Romney also lost Massachusetts, where he served as governor, as well as Wisconsin, home of his running mate, U.S. Rep. Paul Ryan. No member of the Romney family has won a major statewide election in Michigan since 1966, when Mitt Romney’s father, George Romney, was elected to his third term as governor.
The Democrats gained two seats in the Senate, increasing their majority to 55-45, which includes two independents. Sen. Bernie Sanders (I-VT) already caucuses with the Democrats, and Maine’s newly elected independent senator, Angus King, is also expected to join the Democratic caucus. Sen. Debbie Stabenow (D-MI) was easily elected to a third term over her Republican challenger, former U.S. Rep, Peter Hoekstra, by 2,731,094 (59 percent) to 1,764,107 (38 percent).
The Republicans kept their majority in the House of Representatives. It was 242-193 going into the election. With nine races still not called, Republicans have won 233 seats and Democrats 193, a net gain of three so far. In Michigan, a Republican gerrymander paid off, with the Republicans winning nine of the state’s 14 House seats, a net loss of one seat for the Democrats. The closest race was in the 1st District, comprising the Upper Peninsula and the northern tip of the Lower Peninsula. In a rematch from 2010, Republican incumbent Dan Benishek edged former Democratic state Rep. Gary McDowell by 166,902 (48 percent) to 164,580 (47 percent).
The only seriously contested Detroit area House race was in the 11th District, in southern Oakland and northwest Wayne counties, with the seat open after former U.S. Rep. Thaddeus McCotter was kicked off the Aug. 7 primary ballot due to fraudulent nominating petition signatures. McCotter subsequently resigned, causing a special election to be held Nov. 6 in the district as constituted prior to redistricting to fill the remaining six weeks of his unexpired term. Republican Kerry Bentivolio, a Tea Party extremist, reindeer rancher and former teacher, defeated Democrat Syed Taj, a physician and Canton Township trustee, for the full term by 181,796 (51 percent) to 158,884 (44 percent). But in the special election, held in the somewhat more Democratic old 11th District, Democrat David Curson, a UAW staffer and Vietnam veteran, edged out Bentivolio by 159,267 (48 percent) to 151,740 (46 percent). Curson will now serve one of the shortest terms in the history of Congress.
In similar status quo results at the state level, Democrats gained five seats in the Michigan House, but Republicans still hold a 59-51 majority, and Republicans kept their 4-3 majority on the Michigan Supreme Court, with Democrat Bridget McCormack replacing retiring Justice Marilyn Kelly, a fellow Democrat.

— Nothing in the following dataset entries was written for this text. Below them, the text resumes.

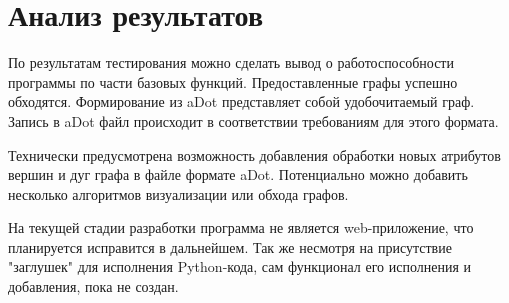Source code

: \chapter{Анализ результатов}\label{chap6_results_analysis}

По результатам тестирования можно сделать вывод о работоспособности программы по части базовых функций. Предоставленные графы успешно обходятся. Формирование из aDot представляет собой удобочитаемый граф. Запись в aDot файл происходит в соответствии требованиям для этого формата.

Технически предусмотрена возможность добавления обработки новых атрибутов вершин и дуг графа в файле формате aDot. Потенциально можно добавить несколько алгоритмов визуализации или обхода графов.

На текущей стадии разработки программа не является web-приложение, что планируется исправится в дальнейшем. Так же несмотря на присутствие "заглушек" для исполнения Python-кода, сам функционал его исполнения и добавления, пока не создан.


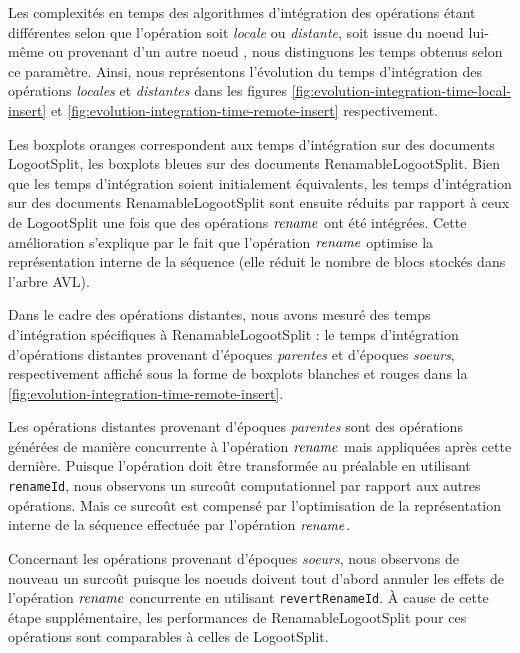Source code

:Les complexités en temps des algorithmes d'intégration des opérations étant différentes selon que l'opération soit \emph{locale} ou \emph{distante}, \ie soit issue du noeud lui-même ou provenant d'un autre noeud , nous distinguons les temps obtenus selon ce paramètre.
Ainsi, nous représentons l'évolution du temps d'intégration des opérations \emph{locales} et \emph{distantes} dans les figures \ref{fig:evolution-integration-time-local-insert} et \ref{fig:evolution-integration-time-remote-insert} respectivement.

Les boxplots oranges correspondent aux temps d'intégration sur des documents LogootSplit, les boxplots bleues sur des documents RenamableLogootSplit.
Bien que les temps d'intégration soient initialement équivalents, les temps d'intégration sur des documents RenamableLogootSplit sont ensuite réduits par rapport à ceux de LogootSplit une fois que des opérations $\mathit{rename}$ ont été intégrées.
Cette amélioration s'explique par le fait que l'opération $\mathit{rename}$ optimise la représentation interne de la séquence (\ie elle réduit le nombre de blocs stockés dans l'arbre AVL).

Dans le cadre des opérations distantes, nous avons mesuré des temps d'intégration spécifiques à RenamableLogootSplit : le temps d'intégration d'opérations distantes provenant d'époques \emph{parentes} et d'époques \emph{soeurs}, respectivement affiché sous la forme de boxplots blanches et rouges dans la \autoref{fig:evolution-integration-time-remote-insert}.

Les opérations distantes provenant d'époques \emph{parentes} sont des opérations générées de manière concurrente à l'opération $\mathit{rename}$ mais appliquées après cette dernière.
Puisque l'opération doit être transformée au préalable en utilisant \texttt{renameId}, nous observons un surcoût computationnel par rapport aux autres opérations.
Mais ce surcoût est compensé par l'optimisation de la représentation interne de la séquence effectuée par l'opération $\mathit{rename}$.

Concernant les opérations provenant d'époques \emph{soeurs}, nous observons de nouveau un surcoût puisque les noeuds doivent tout d'abord annuler les effets de l'opération $\mathit{rename}$ concurrente en utilisant \texttt{revertRenameId}.
À cause de cette étape supplémentaire, les performances de RenamableLogootSplit pour ces opérations sont comparables à celles de LogootSplit.

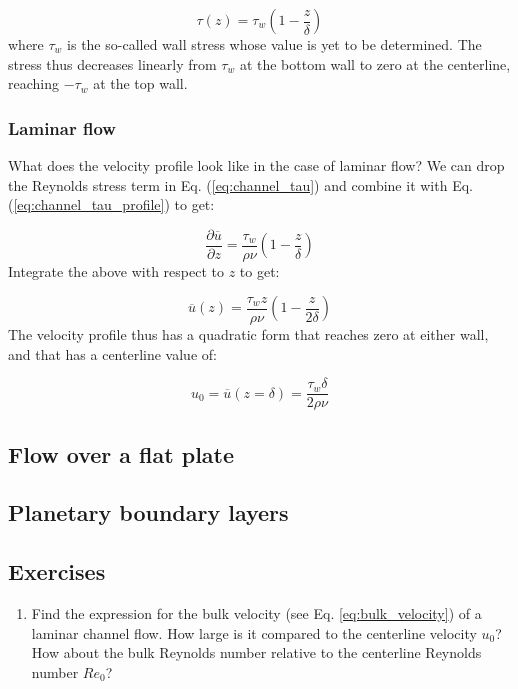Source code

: \documentclass[12pt]{article}
\numberwithin{equation}{section}
\numberwithin{figure}{section}
\numberwithin{table}{section}
\begin{document}
\begin{equation}
  \tau(z) = \tau_w \left( 1 - \frac{z}{\delta} \right)
  \label{eq:channel_tau_profile}
\end{equation}
where $\tau_w$ is the so-called wall stress whose value is yet to be determined.
The stress thus decreases linearly from $\tau_w$ at the bottom wall to zero at
the centerline, reaching $-\tau_w$ at the top wall.

\subsubsection{Laminar flow}

What does the velocity profile look like in the case of laminar flow?
We can drop the Reynolds stress term in Eq. (\ref{eq:channel_tau}) and combine
it with Eq. (\ref{eq:channel_tau_profile}) to get:

\begin{equation}
  \frac{\partial \overline{u}}{\partial z} = \frac{\tau_w}{\rho \nu} \left(1 - \frac{z}{\delta}\right)
\end{equation}
Integrate the above with respect to $z$ to get:

\begin{equation}
  \overline{u}(z) = \frac{\tau_w z}{\rho \nu} \left(1 - \frac{z}{2\delta} \right)
\end{equation}
The velocity profile thus has a quadratic form that reaches zero at either wall,
and that has a centerline value of:

\begin{equation}
  u_0 = \overline{u}(z=\delta) = \frac{\tau_w \delta}{2 \rho \nu}
\end{equation}

\subsection{Flow over a flat plate}

\subsection{Planetary boundary layers}

\subsection{Exercises}

\begin{enumerate}
  \item Find the expression for the bulk velocity (see Eq. \ref{eq:bulk_velocity})
  of a laminar channel flow. How large is it compared to the centerline velocity
  $u_0$? How about the bulk Reynolds number relative to the centerline Reynolds
  number $Re_0$?
\end{enumerate}
\end{document}
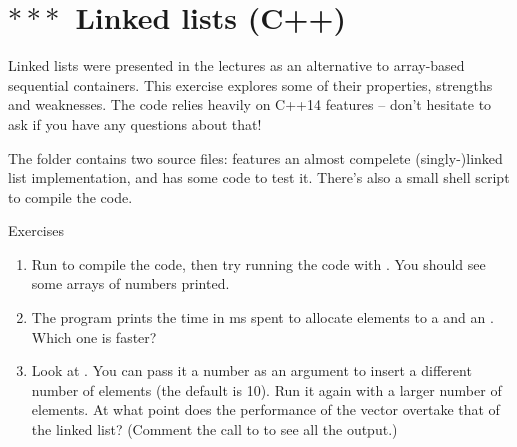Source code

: \section{$\ast\ast\ast$~Linked lists (C++)}

Linked lists were presented in the lectures as an alternative to array-based sequential containers. This exercise explores some of their properties, strengths and weaknesses. The code relies heavily on \mbox{C++14} features -- don't hesitate to ask if you have any questions about that!

The folder  contains two source files:  features an almost compelete (singly-)linked list implementation, and  has some code to test it. There's also a small shell script to compile the code.
%
\begin{mybox}{Exercises}
    \begin{enumerate}
        \item Run  to compile the code, then try running the code with . You should see some arrays of numbers printed.
        \item The program prints the time in ms spent to allocate elements to a  and an . Which one is faster?
        \item Look at . You can pass it a number as an argument to insert a different number of elements (the default is 10). Run it again with a larger number of elements. At what point does the performance of the vector overtake that of the linked list? (Comment the call to  to see all the output.)
    \end{enumerate}
\end{mybox}

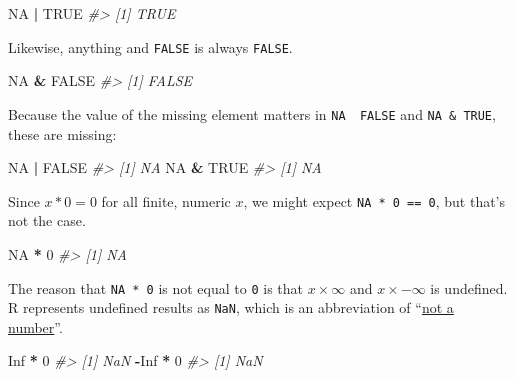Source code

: \documentclass[]{book}
\newenvironment{Shaded}{\begin{snugshade}}{\end{snugshade}}
\newcommand{\CommentTok}[1]{\textcolor[rgb]{0.56,0.35,0.01}{\textit{#1}}}
\newcommand{\DecValTok}[1]{\textcolor[rgb]{0.00,0.00,0.81}{#1}}
\newcommand{\OperatorTok}[1]{\textcolor[rgb]{0.81,0.36,0.00}{\textbf{#1}}}
\newcommand{\OtherTok}[1]{\textcolor[rgb]{0.56,0.35,0.01}{#1}}
\newcommand{\StringTok}[1]{\textcolor[rgb]{0.31,0.60,0.02}{#1}}
\theoremstyle{plain}
\theoremstyle{remark}
\begin{document}
\begin{Shaded}
\begin{Highlighting}[]
\OtherTok{NA} \OperatorTok{|}\StringTok{ }\OtherTok{TRUE}
\CommentTok{#> [1] TRUE}
\end{Highlighting}
\end{Shaded}

Likewise, anything and \texttt{FALSE} is always \texttt{FALSE}.

\begin{Shaded}
\begin{Highlighting}[]
\OtherTok{NA} \OperatorTok{&}\StringTok{ }\OtherTok{FALSE}
\CommentTok{#> [1] FALSE}
\end{Highlighting}
\end{Shaded}

Because the value of the missing element matters in \texttt{NA\ \textbar{}\ FALSE} and \texttt{NA\ \&\ TRUE}, these are missing:

\begin{Shaded}
\begin{Highlighting}[]
\OtherTok{NA} \OperatorTok{|}\StringTok{ }\OtherTok{FALSE}
\CommentTok{#> [1] NA}
\OtherTok{NA} \OperatorTok{&}\StringTok{ }\OtherTok{TRUE}
\CommentTok{#> [1] NA}
\end{Highlighting}
\end{Shaded}

Since \(x * 0 = 0\) for all finite, numeric \(x\), we might expect \texttt{NA\ *\ 0\ ==\ 0}, but that's not the case.

\begin{Shaded}
\begin{Highlighting}[]
\OtherTok{NA} \OperatorTok{*}\StringTok{ }\DecValTok{0}
\CommentTok{#> [1] NA}
\end{Highlighting}
\end{Shaded}

The reason that \texttt{NA\ *\ 0} is not equal to \texttt{0} is that \(x \times \infty\) and \(x \times -\infty\) is undefined.
R represents undefined results as \texttt{NaN}, which is an abbreviation of ``\href{https://en.wikipedia.org/wiki/NaN}{not a number}''.

\begin{Shaded}
\begin{Highlighting}[]
\OtherTok{Inf} \OperatorTok{*}\StringTok{ }\DecValTok{0}
\CommentTok{#> [1] NaN}
\OperatorTok{-}\OtherTok{Inf} \OperatorTok{*}\StringTok{ }\DecValTok{0}
\CommentTok{#> [1] NaN}
\end{Highlighting}
\end{Shaded}
\end{document}
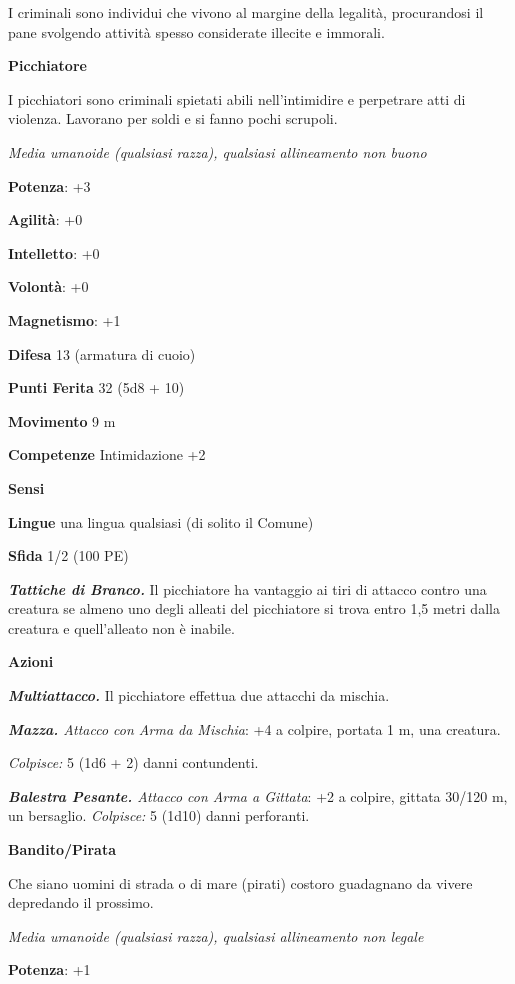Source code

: \begin{multicols}{2}
I criminali sono individui che vivono al margine della legalità,
procurandosi il pane svolgendo attività spesso considerate illecite e
immorali.

\textbf{Picchiatore}

I picchiatori sono criminali spietati abili nell'intimidire e perpetrare
atti di violenza. Lavorano per soldi e si fanno pochi scrupoli.

\emph{Media umanoide (qualsiasi razza), qualsiasi allineamento non
buono}

\textbf{Potenza}: +3

\textbf{Agilità}: +0

\textbf{Intelletto}: +0

\textbf{Volontà}: +0

\textbf{Magnetismo}: +1

\textbf{Difesa} 13 (armatura di cuoio)

\textbf{Punti Ferita} 32 (5d8 + 10)

\textbf{Movimento} 9 m

\textbf{Competenze} Intimidazione +2

\textbf{Sensi} 

\textbf{Lingue} una lingua qualsiasi (di solito il Comune)

\textbf{Sfida} 1/2 (100 PE)\smallskip

\emph{\textbf{Tattiche di Branco.}} Il picchiatore ha vantaggio ai tiri
di attacco contro una creatura se almeno uno degli alleati del
picchiatore si trova entro 1,5 metri dalla creatura e quell'alleato non
è inabile.

\smallskip\textbf{Azioni}

\emph{\textbf{Multiattacco.}} Il picchiatore effettua due attacchi da
mischia.

\emph{\textbf{Mazza.} Attacco con Arma da Mischia}: +4 a colpire,
portata 1 m, una creatura.

\emph{Colpisce:} 5 (1d6 + 2) danni contundenti.

\emph{\textbf{Balestra Pesante.} Attacco con Arma a Gittata}: +2 a
colpire, gittata 30/120 m, un bersaglio. \emph{Colpisce:} 5 (1d10) danni
perforanti.

\textbf{Bandito/Pirata}

Che siano uomini di strada o di mare (pirati) costoro guadagnano da
vivere depredando il prossimo.

\emph{Media umanoide (qualsiasi razza), qualsiasi allineamento non
legale}

\textbf{Potenza}: +1


\end{multicols}
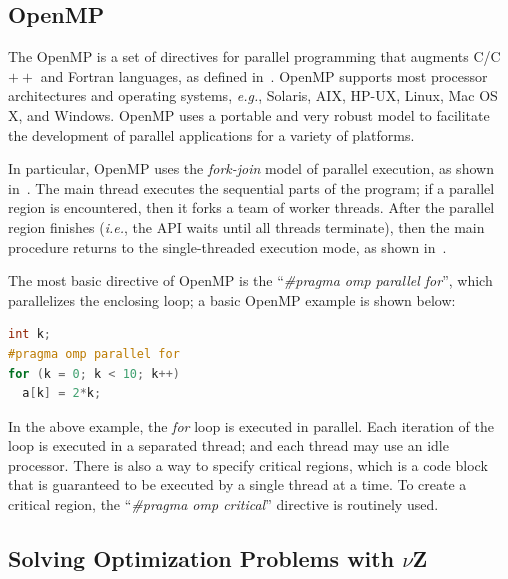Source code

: \documentclass{doublecol-new}
\theoremstyle{TH}{
\newtheorem{lemma}{Lemma}
\newtheorem{theorem}[lemma]{Theorem}
\newtheorem{corrolary}[lemma]{Corrolary}
\newtheorem{conjecture}[lemma]{Conjecture}
\newtheorem{proposition}[lemma]{Proposition}
\newtheorem{claim}[lemma]{Claim}
\newtheorem{stheorem}[lemma]{Wrong Theorem}
\newtheorem{algorithm}{Algorithm}
}
\theoremstyle{THrm}{
\newtheorem{definition}{Definition}[section]
\newtheorem{question}{Question}[section]
\newtheorem{remark}{Remark}
\newtheorem{scheme}{Scheme}
}
\theoremstyle{THhit}{
\newtheorem{case}{Case}[section]
}
\begin{document}
\subsection{OpenMP}
\label{OpenMP}

The OpenMP is a set of directives for parallel programming that augments C/C$++$ and Fortran languages, as defined in~\cite{OpenMP1998}. OpenMP supports most processor architectures and operating systems, {\it e.g.}, Solaris, AIX, HP-UX, Linux, Mac OS X, and Windows. OpenMP uses a portable and very robust model to facilitate the development of parallel applications for a variety of platforms. 

In particular, OpenMP uses the \textit{fork-join} model of parallel execution, as shown in~\cite{OpenMP1998}. The main thread executes the sequential parts of the program; if a parallel region is encountered, then it forks a team of worker threads. After the parallel region finishes ({\it i.e.}, the API waits until all threads terminate), then the main procedure returns to the single-threaded execution mode, as shown in~\cite{Wu2014}.

The most basic directive of OpenMP is the ``\textit{\#pragma omp parallel for}'', which parallelizes the enclosing loop; a basic OpenMP example is shown below:

\begin{lstlisting}[basicstyle=\footnotesize,label={lst:example}, language=C, numberstyle=\tiny, numbersep=7pt,frame=tb,captionpos=t, caption={OpenMP basic Example.}]
int k;
#pragma omp parallel for
for (k = 0; k < 10; k++)
  a[k] = 2*k;
\end{lstlisting}

\vspace{2 mm}
In the above example, the {\it for} loop is executed in parallel. Each iteration of the loop is executed in a separated thread; and each thread may use an idle processor. There is also a way to specify critical regions, which is a code block that is guaranteed to be executed by a single thread at a time. To create a critical region, the ``\textit{\#pragma omp critical}'' directive is routinely used.

\subsection{Solving Optimization Problems with $\nu$Z}
\label{Optimization-with-Vz}
\end{document}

One certain result of the election is that health care reform is here to stay, on track for full implementation in 2014. The Republican House passed 33 bills to repeal it, all of which died in the Senate. But the question for the upcoming lame duck session is whether the two parties can work out a budget agreement to head off the Budget Control Act of 2011, under which all the Bush-era tax cuts expire, and there are $55 billion cuts each in domestic and military spending. Dubbed the “fiscal cliff,” no one is happy about it, and it could cause a new recession. But the big question is whether the Republicans, whose top priority over the last four years was to deny Obama a second term, will agree to raise taxes on the rich as part of a deal.
For now, the rest of us can relax. We will no longer be bombarded by obnoxious, negative and lying TV ads; our mailboxes won’t be overflowing with campaign fliers lacking credibility; and our telephones won’t be blasted by irritating robocalls. The election is over. Let’s move forward.